Segment Open

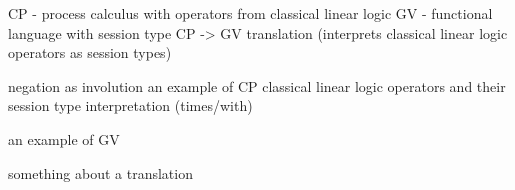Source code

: \documentclass{beamer}
\begin{document}
\begin{frame}
CP - process calculus with operators from classical linear logic
GV - functional language with session type
CP -> GV translation (interprets classical linear logic operators as session
types)
\end{frame}

\begin{comment}
the formalisation i present here is an encoding of a system in the Coq proof
assistant. it is based on a two-tier system providing a logical foundation for
understanding session types. A high-level overview of the system is as
follows: we have a process calculus CP with operators from classical linear
logic, a high-level functional language GV with session types, and a
translation from GV to CP which interprets operators in classical linear logic
as session types.
\end{comment}

\begin{frame}
negation as involution
an example of CP classical linear logic operators and their session type
interpretation (times/with)
\end{frame}

\begin{comment}
by classical linear logic i mean a logic where negation is an involution which
restricts the use of certain rules on resources, namely that all linear
resources must be used (corresponding to prohibiting weakening) and that one
cannot duplicate a linear resource (corresponding to contraction). some typing
rules for the CP calculus are presented as they appear in the Coq encoding
(note that they are very similar to their informal counterparts). the
interpretation of tensor product is output of A and continue as B. The dual of
this is input of A and continue as the negation of B. Thus negation in
classical linear logic corresponds to session duality.
\end{comment}

\begin{frame}
an example of GV
\end{frame}

\begin{comment}
GV has built-in support for session types. consider the rule for sending a
value of type T along a channel N of type !T.S.
\end{comment}

\begin{frame}
something about a translation
\end{frame}
\end{document}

Segment Closed

**PROBLEM STATEMENT:**
Without the pictures, restate each entry exactly.

**ANSWER BOX:**
Source code

: \documentclass{beamer}
\begin{document}
\begin{frame}
CP - process calculus with operators from classical linear logic
GV - functional language with session type
CP -> GV translation (interprets classical linear logic operators as session
types)
\end{frame}

\begin{comment}
the formalisation i present here is an encoding of a system in the Coq proof
assistant. it is based on a two-tier system providing a logical foundation for
understanding session types. A high-level overview of the system is as
follows: we have a process calculus CP with operators from classical linear
logic, a high-level functional language GV with session types, and a
translation from GV to CP which interprets operators in classical linear logic
as session types.
\end{comment}

\begin{frame}
negation as involution
an example of CP classical linear logic operators and their session type
interpretation (times/with)
\end{frame}

\begin{comment}
by classical linear logic i mean a logic where negation is an involution which
restricts the use of certain rules on resources, namely that all linear
resources must be used (corresponding to prohibiting weakening) and that one
cannot duplicate a linear resource (corresponding to contraction). some typing
rules for the CP calculus are presented as they appear in the Coq encoding
(note that they are very similar to their informal counterparts). the
interpretation of tensor product is output of A and continue as B. The dual of
this is input of A and continue as the negation of B. Thus negation in
classical linear logic corresponds to session duality.
\end{comment}

\begin{frame}
an example of GV
\end{frame}

\begin{comment}
GV has built-in support for session types. consider the rule for sending a
value of type T along a channel N of type !T.S.
\end{comment}

\begin{frame}
something about a translation
\end{frame}
\end{document}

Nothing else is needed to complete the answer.